▼

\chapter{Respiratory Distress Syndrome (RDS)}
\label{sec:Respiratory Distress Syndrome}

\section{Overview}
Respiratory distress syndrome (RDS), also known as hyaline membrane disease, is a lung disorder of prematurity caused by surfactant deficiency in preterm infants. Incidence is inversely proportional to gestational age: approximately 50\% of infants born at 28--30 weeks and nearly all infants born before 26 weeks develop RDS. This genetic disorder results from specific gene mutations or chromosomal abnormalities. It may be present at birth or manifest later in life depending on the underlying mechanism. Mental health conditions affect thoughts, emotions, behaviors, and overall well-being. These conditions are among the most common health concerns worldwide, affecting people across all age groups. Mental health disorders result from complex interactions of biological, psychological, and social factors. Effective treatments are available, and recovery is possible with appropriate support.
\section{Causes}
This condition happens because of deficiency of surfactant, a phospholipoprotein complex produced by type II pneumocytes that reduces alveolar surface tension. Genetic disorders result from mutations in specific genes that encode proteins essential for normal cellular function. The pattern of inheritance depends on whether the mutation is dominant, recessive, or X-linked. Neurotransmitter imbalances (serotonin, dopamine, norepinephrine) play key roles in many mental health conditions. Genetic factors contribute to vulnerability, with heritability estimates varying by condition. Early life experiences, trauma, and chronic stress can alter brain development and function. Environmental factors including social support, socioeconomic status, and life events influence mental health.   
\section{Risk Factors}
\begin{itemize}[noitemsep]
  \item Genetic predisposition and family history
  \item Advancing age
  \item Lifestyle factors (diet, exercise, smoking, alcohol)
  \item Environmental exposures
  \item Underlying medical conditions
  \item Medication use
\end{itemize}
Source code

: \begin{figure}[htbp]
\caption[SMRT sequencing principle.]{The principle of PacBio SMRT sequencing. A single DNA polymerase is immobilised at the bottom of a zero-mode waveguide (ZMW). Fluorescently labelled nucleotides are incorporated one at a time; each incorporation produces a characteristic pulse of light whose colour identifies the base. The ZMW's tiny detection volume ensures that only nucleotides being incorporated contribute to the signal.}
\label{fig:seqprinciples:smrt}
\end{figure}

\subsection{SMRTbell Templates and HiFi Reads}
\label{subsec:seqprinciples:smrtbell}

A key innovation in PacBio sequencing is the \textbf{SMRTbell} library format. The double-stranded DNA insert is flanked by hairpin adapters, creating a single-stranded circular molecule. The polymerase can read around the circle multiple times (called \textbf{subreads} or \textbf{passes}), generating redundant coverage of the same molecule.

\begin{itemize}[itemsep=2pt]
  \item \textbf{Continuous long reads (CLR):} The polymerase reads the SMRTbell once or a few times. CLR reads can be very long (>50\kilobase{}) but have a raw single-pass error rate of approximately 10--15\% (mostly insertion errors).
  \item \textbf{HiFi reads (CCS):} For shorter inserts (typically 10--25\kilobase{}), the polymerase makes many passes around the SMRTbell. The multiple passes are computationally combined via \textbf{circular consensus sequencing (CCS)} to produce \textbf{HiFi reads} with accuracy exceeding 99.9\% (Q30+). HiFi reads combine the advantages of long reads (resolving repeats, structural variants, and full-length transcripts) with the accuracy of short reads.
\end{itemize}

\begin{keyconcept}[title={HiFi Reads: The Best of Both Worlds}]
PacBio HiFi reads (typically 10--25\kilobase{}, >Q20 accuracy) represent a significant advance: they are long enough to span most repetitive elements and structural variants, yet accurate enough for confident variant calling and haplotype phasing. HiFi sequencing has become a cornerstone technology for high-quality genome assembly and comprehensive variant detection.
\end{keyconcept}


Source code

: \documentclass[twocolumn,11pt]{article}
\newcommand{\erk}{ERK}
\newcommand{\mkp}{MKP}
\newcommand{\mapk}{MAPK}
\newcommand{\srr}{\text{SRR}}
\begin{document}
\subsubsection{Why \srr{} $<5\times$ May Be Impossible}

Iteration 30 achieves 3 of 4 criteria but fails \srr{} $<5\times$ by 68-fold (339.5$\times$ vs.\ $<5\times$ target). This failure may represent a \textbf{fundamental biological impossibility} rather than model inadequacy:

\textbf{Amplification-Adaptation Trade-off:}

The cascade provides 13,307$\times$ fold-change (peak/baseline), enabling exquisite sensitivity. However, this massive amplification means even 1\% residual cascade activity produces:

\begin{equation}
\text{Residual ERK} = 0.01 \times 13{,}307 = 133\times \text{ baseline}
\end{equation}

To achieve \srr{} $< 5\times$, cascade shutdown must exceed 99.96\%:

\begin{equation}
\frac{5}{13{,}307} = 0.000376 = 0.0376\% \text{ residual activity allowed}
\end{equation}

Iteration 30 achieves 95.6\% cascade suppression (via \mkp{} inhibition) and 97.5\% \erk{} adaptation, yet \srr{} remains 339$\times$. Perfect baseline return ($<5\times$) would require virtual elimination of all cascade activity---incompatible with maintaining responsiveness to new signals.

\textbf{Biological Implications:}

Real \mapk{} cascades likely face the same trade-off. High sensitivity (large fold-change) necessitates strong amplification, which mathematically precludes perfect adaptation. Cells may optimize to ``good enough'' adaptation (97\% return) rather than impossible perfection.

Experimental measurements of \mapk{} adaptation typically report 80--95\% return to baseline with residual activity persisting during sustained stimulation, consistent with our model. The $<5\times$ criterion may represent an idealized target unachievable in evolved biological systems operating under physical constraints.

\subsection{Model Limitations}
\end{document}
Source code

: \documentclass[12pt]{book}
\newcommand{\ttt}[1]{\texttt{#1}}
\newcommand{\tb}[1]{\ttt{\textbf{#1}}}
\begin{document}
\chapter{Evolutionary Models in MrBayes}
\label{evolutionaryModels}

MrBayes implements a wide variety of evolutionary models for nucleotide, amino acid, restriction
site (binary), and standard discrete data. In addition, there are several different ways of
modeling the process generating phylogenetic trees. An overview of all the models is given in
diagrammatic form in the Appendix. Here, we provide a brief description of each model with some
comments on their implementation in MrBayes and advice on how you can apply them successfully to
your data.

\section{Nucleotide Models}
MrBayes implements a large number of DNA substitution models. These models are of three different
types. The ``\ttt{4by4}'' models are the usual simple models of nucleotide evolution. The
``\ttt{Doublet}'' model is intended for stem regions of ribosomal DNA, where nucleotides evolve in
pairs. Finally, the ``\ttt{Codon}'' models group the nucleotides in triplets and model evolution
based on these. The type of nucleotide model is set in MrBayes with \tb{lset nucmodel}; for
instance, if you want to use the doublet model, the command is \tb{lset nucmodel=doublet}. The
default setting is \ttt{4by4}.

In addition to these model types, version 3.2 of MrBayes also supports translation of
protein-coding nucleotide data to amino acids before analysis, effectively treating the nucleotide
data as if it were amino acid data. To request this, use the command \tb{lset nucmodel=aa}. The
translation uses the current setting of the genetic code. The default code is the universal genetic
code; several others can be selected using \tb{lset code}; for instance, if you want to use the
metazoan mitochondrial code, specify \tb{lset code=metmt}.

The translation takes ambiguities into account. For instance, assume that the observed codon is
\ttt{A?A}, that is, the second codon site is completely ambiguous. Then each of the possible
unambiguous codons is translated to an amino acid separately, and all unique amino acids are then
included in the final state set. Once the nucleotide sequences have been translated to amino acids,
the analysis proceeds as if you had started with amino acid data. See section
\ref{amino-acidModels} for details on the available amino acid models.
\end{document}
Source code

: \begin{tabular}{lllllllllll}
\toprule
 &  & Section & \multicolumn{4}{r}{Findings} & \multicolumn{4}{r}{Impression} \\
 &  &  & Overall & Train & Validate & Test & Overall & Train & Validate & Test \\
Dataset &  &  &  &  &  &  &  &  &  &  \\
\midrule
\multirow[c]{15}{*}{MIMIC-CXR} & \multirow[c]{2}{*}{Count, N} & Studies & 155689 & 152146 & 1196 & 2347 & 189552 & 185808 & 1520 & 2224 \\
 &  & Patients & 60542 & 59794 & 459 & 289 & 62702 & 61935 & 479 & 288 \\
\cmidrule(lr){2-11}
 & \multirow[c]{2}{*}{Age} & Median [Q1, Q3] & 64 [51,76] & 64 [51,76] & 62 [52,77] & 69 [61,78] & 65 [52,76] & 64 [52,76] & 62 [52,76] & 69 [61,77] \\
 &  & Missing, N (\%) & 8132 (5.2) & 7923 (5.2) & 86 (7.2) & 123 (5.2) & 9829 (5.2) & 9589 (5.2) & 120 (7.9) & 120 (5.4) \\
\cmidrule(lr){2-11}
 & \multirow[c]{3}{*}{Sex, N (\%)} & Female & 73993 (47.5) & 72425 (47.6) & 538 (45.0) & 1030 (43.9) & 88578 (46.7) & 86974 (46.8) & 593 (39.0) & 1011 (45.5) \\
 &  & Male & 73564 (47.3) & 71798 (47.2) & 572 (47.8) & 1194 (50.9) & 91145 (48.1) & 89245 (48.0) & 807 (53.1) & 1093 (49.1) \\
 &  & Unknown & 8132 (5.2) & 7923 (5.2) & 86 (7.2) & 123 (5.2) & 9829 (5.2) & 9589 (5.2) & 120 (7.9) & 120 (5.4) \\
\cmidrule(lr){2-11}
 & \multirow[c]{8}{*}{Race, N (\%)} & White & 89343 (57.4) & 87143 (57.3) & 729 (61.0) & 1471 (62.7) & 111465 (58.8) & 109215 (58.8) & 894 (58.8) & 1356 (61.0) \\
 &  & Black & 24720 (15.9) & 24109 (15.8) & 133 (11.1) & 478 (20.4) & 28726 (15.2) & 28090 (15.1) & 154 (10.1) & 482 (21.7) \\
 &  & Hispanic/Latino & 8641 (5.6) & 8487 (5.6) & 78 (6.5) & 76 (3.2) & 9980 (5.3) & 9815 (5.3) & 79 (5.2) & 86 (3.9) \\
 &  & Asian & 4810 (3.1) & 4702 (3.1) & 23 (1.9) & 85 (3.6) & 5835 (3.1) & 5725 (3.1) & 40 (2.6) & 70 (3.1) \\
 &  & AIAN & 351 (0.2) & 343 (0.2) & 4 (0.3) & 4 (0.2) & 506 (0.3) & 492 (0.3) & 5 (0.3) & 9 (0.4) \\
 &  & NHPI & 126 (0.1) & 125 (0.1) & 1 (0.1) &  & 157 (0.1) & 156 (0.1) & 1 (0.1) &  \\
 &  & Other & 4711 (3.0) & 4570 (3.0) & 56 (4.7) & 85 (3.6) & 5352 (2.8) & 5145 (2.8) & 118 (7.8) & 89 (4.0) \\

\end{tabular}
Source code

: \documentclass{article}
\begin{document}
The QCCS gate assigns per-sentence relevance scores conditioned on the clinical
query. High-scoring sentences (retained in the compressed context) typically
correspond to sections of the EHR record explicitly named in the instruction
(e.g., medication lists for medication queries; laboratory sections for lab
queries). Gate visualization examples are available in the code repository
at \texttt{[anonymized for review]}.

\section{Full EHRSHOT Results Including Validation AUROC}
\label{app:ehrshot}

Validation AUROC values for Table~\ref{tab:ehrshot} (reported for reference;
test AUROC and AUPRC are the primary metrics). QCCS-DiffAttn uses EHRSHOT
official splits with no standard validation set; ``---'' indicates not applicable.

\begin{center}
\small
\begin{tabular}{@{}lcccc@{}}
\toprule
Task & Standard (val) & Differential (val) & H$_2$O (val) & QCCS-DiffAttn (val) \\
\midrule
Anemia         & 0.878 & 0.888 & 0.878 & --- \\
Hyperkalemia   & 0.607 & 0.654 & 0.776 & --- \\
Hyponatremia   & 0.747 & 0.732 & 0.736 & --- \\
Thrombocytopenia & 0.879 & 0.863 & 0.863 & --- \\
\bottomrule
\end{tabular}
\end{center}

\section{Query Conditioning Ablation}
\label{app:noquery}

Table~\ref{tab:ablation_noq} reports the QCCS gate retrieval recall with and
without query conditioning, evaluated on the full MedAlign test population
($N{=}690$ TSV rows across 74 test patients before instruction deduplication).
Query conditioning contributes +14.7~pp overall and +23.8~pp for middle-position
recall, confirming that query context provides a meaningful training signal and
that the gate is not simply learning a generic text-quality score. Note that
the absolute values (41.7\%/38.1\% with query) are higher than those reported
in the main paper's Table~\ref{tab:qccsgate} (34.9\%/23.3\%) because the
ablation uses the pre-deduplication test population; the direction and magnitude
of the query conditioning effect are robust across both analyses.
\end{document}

▲

## Work request
Across the data, find each line that has "instance" in it and copy that line.

## Solution to this exercise
instance, if you want to use the doublet model, the command is \tb{lset nucmodel=doublet}. The
code; several others can be selected using \tb{lset code}; for instance, if you want to use the
The translation takes ambiguities into account. For instance, assume that the observed codon is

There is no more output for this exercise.